Gun shop owners say people commonly buy AR-15s because they're fun to shoot, easy to customize and good for hunting small-game animals.
"Blasting and destroying cans, paper targets there's nothing more fun," Sperry said. "It is the ultimate customizable gun. Any color you want, any configuration you want. And that's Americans we don't want to be the same, we all want to be a little bit different."
But among the restrictions being pushed by President Barack Obama is a ban on "assault weapons" that could curtail sales of AR-15s.
His proposal has garnered some support. Former congresswoman Gabby Giffords, who was shot in the head in a 2011 shooting, encouraged Congress to get behind the gun restrictions in a speech she gave Wednesday.
"Violence is a big problem," Giffords said. "Too many children are dying too many children.
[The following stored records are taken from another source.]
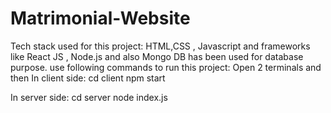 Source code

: # Matrimonial-Website
Tech stack used for this project: HTML,CSS , Javascript  and frameworks like React JS , Node.js and also Mongo DB has been used for database purpose.
use following commands to run this project:
Open 2 terminals and then
In client side:
cd client 
npm start 

In server side:
cd server
node index.js

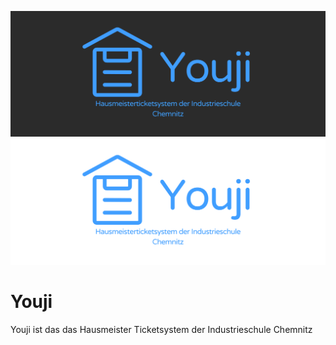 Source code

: ![Youji Banner Dark](./resources/ReadmeBannerDark.png#gh-dark-mode-only)
![Youji Banner Dark](./resources/ReadmeBannerLight.png#gh-light-mode-only)

# Youji

Youji ist das das Hausmeister Ticketsystem der Industrieschule Chemnitz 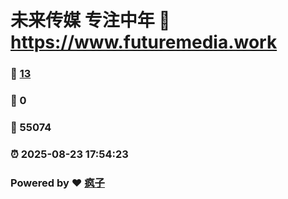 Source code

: # 未来传媒 专注中年 :link: https://www.futuremedia.work 
### :page_facing_up: [13](https://www.futuremedia.work/tag.html) 
### :speech_balloon: 0 
### :hibiscus: 55074 
### :alarm_clock: 2025-08-23 17:54:23 
### Powered by :heart: [疯子](https://github.com/granthuang999/Gmeek)
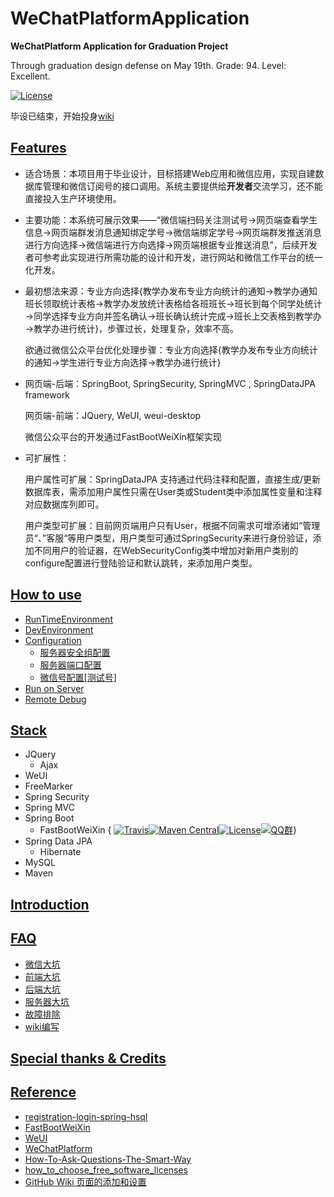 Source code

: # WeChatPlatformApplication

**WeChatPlatform Application for Graduation Project** 

Through graduation design defense on May 19th. Grade: 94. Level: Excellent.

[![License](http://img.shields.io/:license-apache-brightgreen.svg)](http://www.apache.org/licenses/LICENSE-2.0.html)

毕设已结束，开始投身[wiki](https://github.com/LauItachi/WeChatPlatformApplication/wiki)

## [Features](https://github.com/LauItachi/WeChatPlatformApplication/wiki#features)

- 适合场景：本项目用于毕业设计，目标搭建Web应用和微信应用，实现自建数据库管理和微信订阅号的接口调用。系统主要提供给**开发者**交流学习，还不能直接投入生产环境使用。

- 主要功能：本系统可展示效果——“微信端扫码关注测试号->网页端查看学生信息->网页端群发消息通知绑定学号->微信端绑定学号->网页端群发推送消息进行方向选择->微信端进行方向选择->网页端根据专业推送消息”，后续开发者可参考此实现进行所需功能的设计和开发，进行网站和微信工作平台的统一化开发。

- 最初想法来源：专业方向选择{教学办发布专业方向统计的通知→教学办通知班长领取统计表格→教学办发放统计表格给各班班长→班长到每个同学处统计→同学选择专业方向并签名确认→班长确认统计完成→班长上交表格到教学办→教学办进行统计}，步骤过长，处理复杂，效率不高。

  欲通过微信公众平台优化处理步骤：专业方向选择{教学办发布专业方向统计的通知→学生进行专业方向选择→教学办进行统计}

- 网页端-后端：SpringBoot, SpringSecurity, SpringMVC , SpringDataJPA framework

  网页端-前端：JQuery, WeUI, weui-desktop

  微信公众平台的开发通过FastBootWeiXin框架实现

- 可扩展性：

  用户属性可扩展：SpringDataJPA 支持通过代码注释和配置，直接生成/更新数据库表，需添加用户属性只需在User类或Student类中添加属性变量和注释对应数据库列即可。

  用户类型可扩展：目前网页端用户只有User，根据不同需求可增添诸如“管理员“、”客服“等用户类型，用户类型可通过SpringSecurity来进行身份验证，添加不同用户的验证器，在WebSecurityConfig类中增加对新用户类别的configure配置进行登陆验证和默认跳转，来添加用户类型。

## [How to use](https://github.com/LauItachi/WeChatPlatformApplication/wiki/How-to-use)

- [RunTimeEnvironment](https://github.com/LauItachi/WeChatPlatformApplication/wiki/How-to-use#runtimeenvironment)
- [DevEnvironment](https://github.com/LauItachi/WeChatPlatformApplication/wiki/How-to-use#devenvironment)
- [Configuration](https://github.com/LauItachi/WeChatPlatformApplication/wiki/How-to-use#configuration)
  - [服务器安全组配置](https://github.com/LauItachi/WeChatPlatformApplication/wiki/How-to-use#%E6%9C%8D%E5%8A%A1%E5%99%A8%E5%AE%89%E5%85%A8%E7%BB%84%E9%85%8D%E7%BD%AE%E9%9C%80%E6%94%BE%E9%80%9A%E7%AB%AF%E5%8F%A3)
  - [服务器端口配置](https://github.com/LauItachi/WeChatPlatformApplication/wiki/How-to-use#%E6%9C%8D%E5%8A%A1%E5%99%A8%E7%AB%AF%E5%8F%A3%E9%85%8D%E7%BD%AE)
  - [微信号配置[测试号]](https://github.com/LauItachi/WeChatPlatformApplication/wiki/How-to-use#%E5%BE%AE%E4%BF%A1%E5%8F%B7%E9%85%8D%E7%BD%AE%E6%B5%8B%E8%AF%95%E5%8F%B7)
- [Run on Server](https://github.com/LauItachi/WeChatPlatformApplication/wiki/How-to-use#run-on-server)
- [Remote Debug](https://github.com/LauItachi/WeChatPlatformApplication/wiki/How-to-use#remote-debug)

## [Stack](https://github.com/LauItachi/WeChatPlatformApplication/wiki#stack)

- JQuery
  - Ajax
- WeUI
- FreeMarker
- Spring Security
- Spring MVC
- Spring Boot
  - FastBootWeiXin { [![Travis](https://travis-ci.org/FastBootWeixin/FastBootWeixin.svg?branch=master)](http://weixin.mxixm.com)[![Maven Central](https://img.shields.io/badge/maven--central-0.5.1-blue.svg)](http://search.maven.org/#artifactdetails%7Ccom.mxixm%7Cfastboot-weixin%7C0.5.1%7Cjar)[![License](http://img.shields.io/:license-apache-brightgreen.svg)](http://www.apache.org/licenses/LICENSE-2.0.html)[![QQ群](https://img.shields.io/badge/chat-on%20QQ-blue.svg)](https://jq.qq.com/?_wv=1027&k=5iRu13U)}
- Spring Data JPA
  - Hibernate
- MySQL
- Maven

## [Introduction](https://github.com/LauItachi/WeChatPlatformApplication/wiki/Introduction)

## [FAQ](https://github.com/LauItachi/WeChatPlatformApplication/wiki/FAQ)

- [微信大坑](https://github.com/LauItachi/WeChatPlatformApplication/wiki/FAQ#1-%E5%BE%AE%E4%BF%A1%E5%A4%A7%E5%9D%91)
- [前端大坑](https://github.com/LauItachi/WeChatPlatformApplication/wiki/FAQ#2-%E5%89%8D%E7%AB%AF%E5%A4%A7%E5%9D%91)
- [后端大坑](https://github.com/LauItachi/WeChatPlatformApplication/wiki/FAQ#3-%E5%90%8E%E7%AB%AF%E5%A4%A7%E5%9D%91)
- [服务器大坑](https://github.com/LauItachi/WeChatPlatformApplication/wiki/FAQ#4-%E6%9C%8D%E5%8A%A1%E5%99%A8%E5%A4%A7%E5%9D%91)
- [故障排除](https://github.com/LauItachi/WeChatPlatformApplication/wiki/FAQ#5-%E6%95%85%E9%9A%9C%E6%8E%92%E9%99%A4)
- [wiki编写](https://github.com/LauItachi/WeChatPlatformApplication/wiki/FAQ#6-wiki%E7%BC%96%E5%86%99)

## [Special thanks & Credits](https://github.com/LauItachi/WeChatPlatformApplication/wiki/Special-thanks-&-Credits)

## [Reference](https://github.com/LauItachi/WeChatPlatformApplication/wiki#reference)

- [registration-login-spring-hsql](https://hellokoding.com/registration-and-login-example-with-spring-security-spring-boot-spring-data-jpa-hsql-jsp/)
- [FastBootWeiXin](https://github.com/FastBootWeixin/FastBootWeixin)
- [WeUI](https://github.com/Tencent/weui)
- [WeChatPlatform](https://mp.weixin.qq.com/)
- [How-To-Ask-Questions-The-Smart-Way](https://github.com/ryanhanwu/How-To-Ask-Questions-The-Smart-Way/blob/master/README-zh_CN.md)
- [how_to_choose_free_software_licenses](http://www.ruanyifeng.com/blog/2011/05/how_to_choose_free_software_licenses.html)
- [GitHub Wiki 页面的添加和设置](https://lpd-ios.github.io/2017/07/11/GitHub-Wiki-Introduction/)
We must do something."
But many are at odds about how to prevent future acts of violence, such as the Newtown, Conn. elementary school shooting that left 20 children and several adults dead.
Merced County District Attorney Larry Morse II, co-chairman of the California District Attorneys Association Legislation Committee, said the common denominator in the recent massacres is mental health, and he thinks that needs to be addressed.
"As a longtime gun owner and hunter, I take the Second Amendment very seriously," he said. "Many of the things that have been proposed as solutions, I'm not confident are going to address some of the core issues."
The recent shootings are self-contained incidents, Morse said. They're not indicative of national gun-violence trends.
"Gun violence in the U.S. has been going down for the last decade or so," he said. "Violent crime has gone down."
The goal for Morse is to keep firearms out of the hands of criminals.
"Clearly, there was going to be a response to the carnage in Newtown, and there should be," he said. "I'm not threatened by debates about Constitutional issues. I think it's very healthy."
Though business is hot right now amidst the gun control talks, Sperry said he's having a hard time keeping up his inventory to meet demand.
"Whoever had a billion dollars in inventory made a lot of money, but the little guys like me, we're scraping along," Sperry said.
In the meantime, the gun fervor doesn't show any signs of slowing down amid talk of new gun control legislation.
"Everyone's concerned with if they get this passed, what's next?" Sperry noted. "I understand that concept. Where does it stop?"